Determine how many of the lines below include "aperture", then respond with that number and no other text.
==== DATA FOR PROCESSING ====
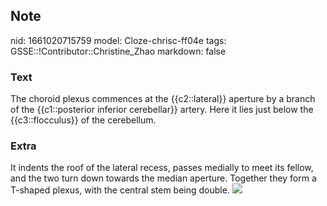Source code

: ## Note
nid: 1661020715759
model: Cloze-chrisc-ff04e
tags: GSSE::!Contributor::Christine_Zhao
markdown: false

### Text
<div>
  <div>
    <div>
      <div>
        The choroid plexus commences at the {{c2::lateral}}
        aperture by a branch of the {{c1::posterior inferior
        cerebellar}} artery. Here it lies just below the
        {{c3::flocculus}} of the cerebellum.
      </div>
    </div>
  </div>
</div>

### Extra
It indents the roof of the lateral recess, passes medially to meet
its fellow, and the two turn down towards the median aperture.
Together they form a T-shaped plexus, with the central stem being
double. <img src=
"paste-69b15e6d372e3ec54a129f935f1388cb44ec018e.jpg">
====
EXERCISE SOLUTION: 2